Think of it as a 100 degree line with 0 being complete separation and 100 being complete attachment.

Women bond at about 80-90 percent on the bonding spectrum. The closer they can get to complete attachment, the better they feel.

Men bond at about 50 percent on the bonding spectrum. They fear engulfment and enmeshment any higher and they fear abandonment and insignificance on the lower end of the spectrum.

0 -Complete separation___________________________50 – where men bond_________________________________80-90-where women bond______100-complete attachment

So what’s the answer? For men and women to be in complete conflict forever and ever over where on the bonding spectrum they should fall…therefore never bonding?

Will men forever be commitmentphobes?

Will women forever feel abandoned?

No.
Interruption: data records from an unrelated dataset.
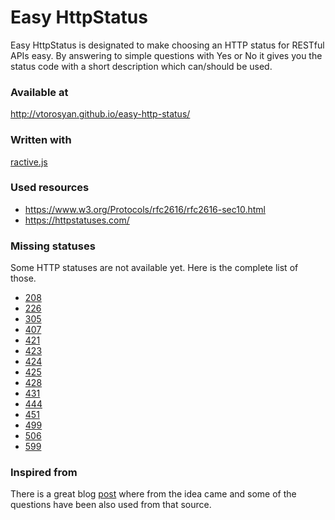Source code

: # Easy HttpStatus

Easy HttpStatus is designated to make choosing an HTTP status for RESTful APIs easy. By answering to simple questions with Yes or No it gives you the status code with a short description which can/should be used.

### Available at
http://vtorosyan.github.io/easy-http-status/

### Written with
[ractive.js](http://www.ractivejs.org/)

### Used resources
- https://www.w3.org/Protocols/rfc2616/rfc2616-sec10.html
- https://httpstatuses.com/

### Missing statuses
Some HTTP statuses are not available yet. Here is the complete list of those.
- [208](https://httpstatuses.com/208)
- [226](https://httpstatuses.com/226)
- [305](https://httpstatuses.com/305)
- [407](https://httpstatuses.com/407)
- [421](https://httpstatuses.com/421)
- [423](https://httpstatuses.com/423)
- [424](https://httpstatuses.com/424)
- [425](https://httpstatuses.com/425)
- [428](https://httpstatuses.com/428)
- [431](https://httpstatuses.com/431)
- [444](https://httpstatuses.com/444)
- [451](https://httpstatuses.com/451)
- [499](https://httpstatuses.com/499)
- [506](https://httpstatuses.com/506)
- [599](https://httpstatuses.com/599)

### Inspired from 
There is a great blog [post](http://racksburg.com/choosing-an-http-status-code/) where from the idea came and some of the questions have been also used from that source.
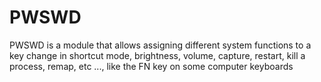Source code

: # PWSWD

PWSWD is a module that allows assigning different system functions to a key change in shortcut mode, brightness, volume, capture, restart, kill a process, remap, etc ..., like the FN key on some computer keyboards
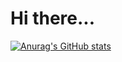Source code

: # Hi there...
[![Anurag's GitHub stats](https://github-readme-stats.vercel.app/api?username=A-Yavari&show_icons=true)](https://github.com/A-Yavari/A-Yavari)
There are plenty of couples who just naturally fall into the “come here/go away” rhythm that makes for a happy relationship. But they are not the ones that have engulfment/abandonment issues. This is for those who do:

I don’t know how else to explain it but when a man is secure that he will not be engulfed if he goes higher than 50 percent, he WILL go higher than 50 percent…even to 80 or 90 percent…but it has to be for a finite period of time and it helps if the woman breaks the bond and goes back to separation than if he feels as if he’s running away or needs to pull himself away in the face of tears and recriminations.

When his visit to the higher end of the spectrum turns ugly when he tries to move back to his 50 percent, he’s going to be less inclined, next time to visit you at 80 percent. You will feel abandoned and unloved and run down to get him and try to DRAG him up to 80 but now he is running toward 30 and eventually to 0, trying to get away from this engulfing crazy person. And you’ll either breakup or be doing this dance forever.

I also know women who say, “Well why do I have to orchestrate all this? Why can’t he move closer to me?”

Well, dear, he WILL move closer to you as long as he knows he can move away when the time comes. Even better, if he knows you will get bored with your intimacy first, he’ll be back for more in no time.

So how is this NOT a game?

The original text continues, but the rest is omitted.